L’après-midi du 8 juin 2008, c’est d’ailleurs lui qui marque le tout premier but de l’Impact au Stade Saputo. Un but symbolique pour les partisans, mais surtout, un moment très spécial pour Rocco.

«Oui, c’était le premier but dans le Stade Saputo, mais pour moi, c’était encore plus que ça car je suis né à Rivière-des-Prairies, et j’ai grandi ici au sein de cette communauté. Marquer un but devant tous mes partisans, ma famille, mes amis, c’était comme dans un rêve.»

En 2013, le n°9 rejoindra finalement ses anciens coéquipiers de l’Impact pour une ultime année de plaisir au Saint-Léonard FC.

«J’ai pu retrouver Sando Grande, Hicham Aâboubou, et notre ancien coach Andrea Di Pietrantonio. C’était une année spéciale où on a eu énormément de plaisir», se remémore-t-il.

Le soccer comme vecteur de valeurs

L’ancien milieu de terrain occupe le poste de directeur technique du CS Saint-Laurent depuis 2012.

«J’aime le sport et travailler avec les jeunes. Je suis très heureux de redonner quelque chose à la communauté à travers ma passion.»
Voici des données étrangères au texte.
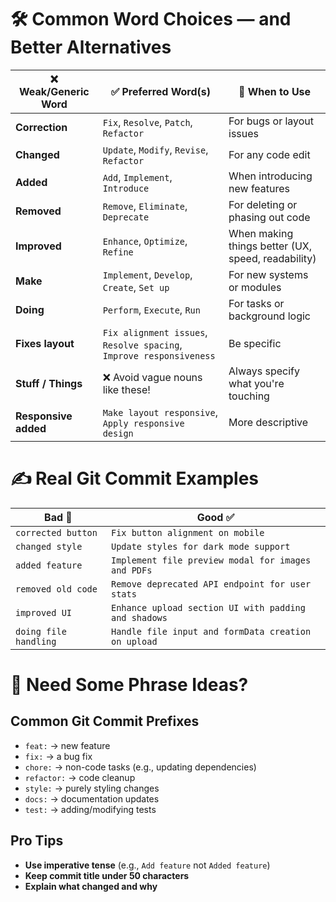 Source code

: 
# 🛠 Common Word Choices — and Better Alternatives

| ❌ Weak/Generic Word | ✅ Preferred Word(s) | 📘 When to Use |
|---------------------|----------------------|----------------|
| **Correction**      | `Fix`, `Resolve`, `Patch`, `Refactor` | For bugs or layout issues |
| **Changed**         | `Update`, `Modify`, `Revise`, `Refactor` | For any code edit |
| **Added**           | `Add`, `Implement`, `Introduce` | When introducing new features |
| **Removed**         | `Remove`, `Eliminate`, `Deprecate` | For deleting or phasing out code |
| **Improved**        | `Enhance`, `Optimize`, `Refine` | When making things better (UX, speed, readability) |
| **Make**            | `Implement`, `Develop`, `Create`, `Set up` | For new systems or modules |
| **Doing**           | `Perform`, `Execute`, `Run` | For tasks or background logic |
| **Fixes layout**    | `Fix alignment issues`, `Resolve spacing`, `Improve responsiveness` | Be specific |
| **Stuff / Things**  | ❌ Avoid vague nouns like these! | Always specify what you're touching |
| **Responsive added**| `Make layout responsive`, `Apply responsive design` | More descriptive |


# ✍️ Real Git Commit Examples

| Bad 🚫 | Good ✅ |
|-------|--------|
| `corrected button` | `Fix button alignment on mobile` |
| `changed style` | `Update styles for dark mode support` |
| `added feature` | `Implement file preview modal for images and PDFs` |
| `removed old code` | `Remove deprecated API endpoint for user stats` |
| `improved UI` | `Enhance upload section UI with padding and shadows` |
| `doing file handling` | `Handle file input and formData creation on upload` |


# 💬 Need Some Phrase Ideas?

## Common Git Commit Prefixes

- `feat:` → new feature
- `fix:` → a bug fix
- `chore:` → non-code tasks (e.g., updating dependencies)
- `refactor:` → code cleanup
- `style:` → purely styling changes
- `docs:` → documentation updates
- `test:` → adding/modifying tests

## Pro Tips

- **Use imperative tense** (e.g., `Add feature` not `Added feature`)
- **Keep commit title under 50 characters**
- **Explain what changed and why**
Mon but, c’est de mettre un sourire sur le visage de tous les jeunes qui pratiquent ce sport-là. Ç’a toujours été mon objectif. Après, s’il y en a qui ont les capacités d’aller en pro, ce n’est qu’un bonus.
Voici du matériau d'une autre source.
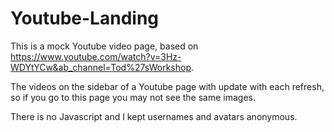 # Youtube-Landing
This is a mock Youtube video page, based on https://www.youtube.com/watch?v=3Hz-WDYtYCw&ab_channel=Tod%27sWorkshop.

The videos on the sidebar of a Youtube page with update with each refresh, so if you go to this page you may not see the same images.

There is no Javascript and I kept usernames and avatars anonymous.
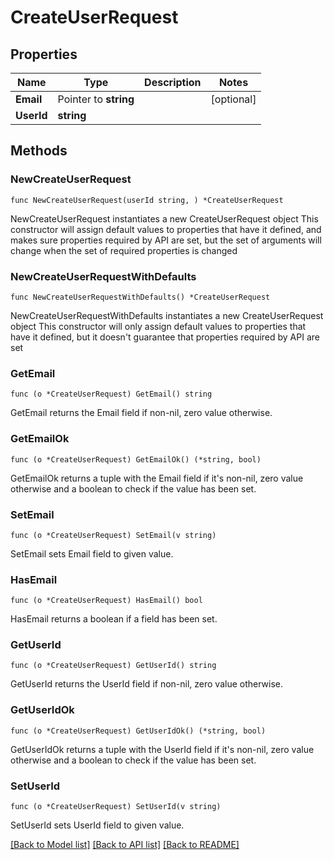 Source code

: # CreateUserRequest

## Properties

Name | Type | Description | Notes
------------ | ------------- | ------------- | -------------
**Email** | Pointer to **string** |  | [optional] 
**UserId** | **string** |  | 

## Methods

### NewCreateUserRequest

`func NewCreateUserRequest(userId string, ) *CreateUserRequest`

NewCreateUserRequest instantiates a new CreateUserRequest object
This constructor will assign default values to properties that have it defined,
and makes sure properties required by API are set, but the set of arguments
will change when the set of required properties is changed

### NewCreateUserRequestWithDefaults

`func NewCreateUserRequestWithDefaults() *CreateUserRequest`

NewCreateUserRequestWithDefaults instantiates a new CreateUserRequest object
This constructor will only assign default values to properties that have it defined,
but it doesn't guarantee that properties required by API are set

### GetEmail

`func (o *CreateUserRequest) GetEmail() string`

GetEmail returns the Email field if non-nil, zero value otherwise.

### GetEmailOk

`func (o *CreateUserRequest) GetEmailOk() (*string, bool)`

GetEmailOk returns a tuple with the Email field if it's non-nil, zero value otherwise
and a boolean to check if the value has been set.

### SetEmail

`func (o *CreateUserRequest) SetEmail(v string)`

SetEmail sets Email field to given value.

### HasEmail

`func (o *CreateUserRequest) HasEmail() bool`

HasEmail returns a boolean if a field has been set.

### GetUserId

`func (o *CreateUserRequest) GetUserId() string`

GetUserId returns the UserId field if non-nil, zero value otherwise.

### GetUserIdOk

`func (o *CreateUserRequest) GetUserIdOk() (*string, bool)`

GetUserIdOk returns a tuple with the UserId field if it's non-nil, zero value otherwise
and a boolean to check if the value has been set.

### SetUserId

`func (o *CreateUserRequest) SetUserId(v string)`

SetUserId sets UserId field to given value.



[[Back to Model list]](../README.md#documentation-for-models) [[Back to API list]](../README.md#documentation-for-api-endpoints) [[Back to README]](../README.md)


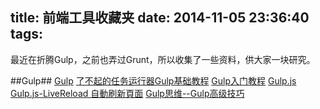 title: 前端工具收藏夹
date: 2014-11-05 23:36:40
tags:
---
最近在折腾Gulp，之前也弄过Grunt，所以收集了一些资料，供大家一块研究。
<!--more-->
##Gulp##
[Gulp](http://gulpjs.com/)
[了不起的任务运行器Gulp基础教程](http://www.html-js.com/article/Task-runs-Gulp-for-task-Gulp-based-tutorial)
[Gulp入门教程](http://markpop.github.io/2014/09/17/Gulp%E5%85%A5%E9%97%A8%E6%95%99%E7%A8%8B/)
[Gulp.js](http://ju.outofmemory.cn/entry/69523)
[Gulp.js-LiveReload 自動刷新頁面](http://michaelhsu.tw/2014/06/11/gulp-livereload/)
[Gulp思维--Gulp高级技巧](http://segmentfault.com/blog/skyinlayer/1190000000711469)


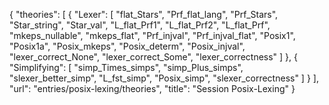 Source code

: {
    "theories": [
        {
            "Lexer": [
                "flat_Stars",
                "Prf_flat_lang",
                "Prf_Stars",
                "Star_string",
                "Star_val",
                "L_flat_Prf1",
                "L_flat_Prf2",
                "L_flat_Prf",
                "mkeps_nullable",
                "mkeps_flat",
                "Prf_injval",
                "Prf_injval_flat",
                "Posix1",
                "Posix1a",
                "Posix_mkeps",
                "Posix_determ",
                "Posix_injval",
                "lexer_correct_None",
                "lexer_correct_Some",
                "lexer_correctness"
            ]
        },
        {
            "Simplifying": [
                "simp_Times_simps",
                "simp_Plus_simps",
                "slexer_better_simp",
                "L_fst_simp",
                "Posix_simp",
                "slexer_correctness"
            ]
        }
    ],
    "url": "entries/posix-lexing/theories",
    "title": "Session Posix-Lexing"
} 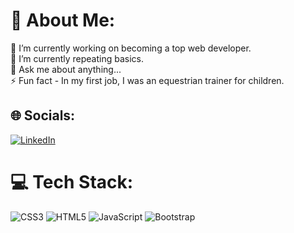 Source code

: # 💫 About Me:
🔭 I’m currently working on becoming a top web developer.<br>🌱 I’m currently repeating basics.<br>💬 Ask me about anything... <br>⚡ Fun fact - In my first job, I was an equestrian trainer for children.


## 🌐 Socials:
[![LinkedIn](https://img.shields.io/badge/LinkedIn-%230077B5.svg?logo=linkedin&logoColor=white)](https://linkedin.com/in/https://www.linkedin.com/in/hubert-wojnowski-bbb40b209/) 

# 💻 Tech Stack:
![CSS3](https://img.shields.io/badge/css3-%231572B6.svg?style=flat&logo=css3&logoColor=white) ![HTML5](https://img.shields.io/badge/html5-%23E34F26.svg?style=flat&logo=html5&logoColor=white) ![JavaScript](https://img.shields.io/badge/javascript-%23323330.svg?style=flat&logo=javascript&logoColor=%23F7DF1E) ![Bootstrap](https://img.shields.io/badge/bootstrap-%238511FA.svg?style=for-the-badge&logo=bootstrap&logoColor=white)

<!-- Proudly created with GPRM ( https://gprm.itsvg.in ) -->




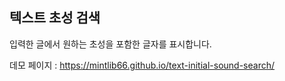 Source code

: ## 텍스트 초성 검색

입력한 글에서 원하는 초성을 포함한 글자를 표시합니다.

데모 페이지 : https://mintlib66.github.io/text-initial-sound-search/
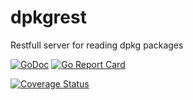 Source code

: # dpkgrest
Restfull server for reading dpkg packages

[![GoDoc](https://godoc.org/github.com/jraats/dpkgrest?status.svg)](https://godoc.org/github.com/jraats/dpkgrest)
[![Go Report Card](https://goreportcard.com/badge/github.com/jraats/dpkgrest)](https://goreportcard.com/report/github.com/jraats/dpkgrest)

[![Coverage Status](https://coveralls.io/repos/github/jraats/dpkgrest/badge.svg?branch=master)](https://coveralls.io/github/jraats/dpkgrest?branch=master)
Rocco Placentino, directeur sportif du CS Saint-Laurent et ex-joueur de l’Impact de Montréal.

Pour Rocco, le sport représente un moyen de transmettre des valeurs positives et de rassembler la jeunesse.

«Ce qui est très spécial avec le sport, c’est qu’il est universel. Ici, au CS Saint-Laurent, on a plus de 160 nationalités qui se côtoient. Chaque jeune se crée des amis d’origines différentes. Pour cette raison, je pense que le soccer va continuer de grandir au Québec», conclut-il.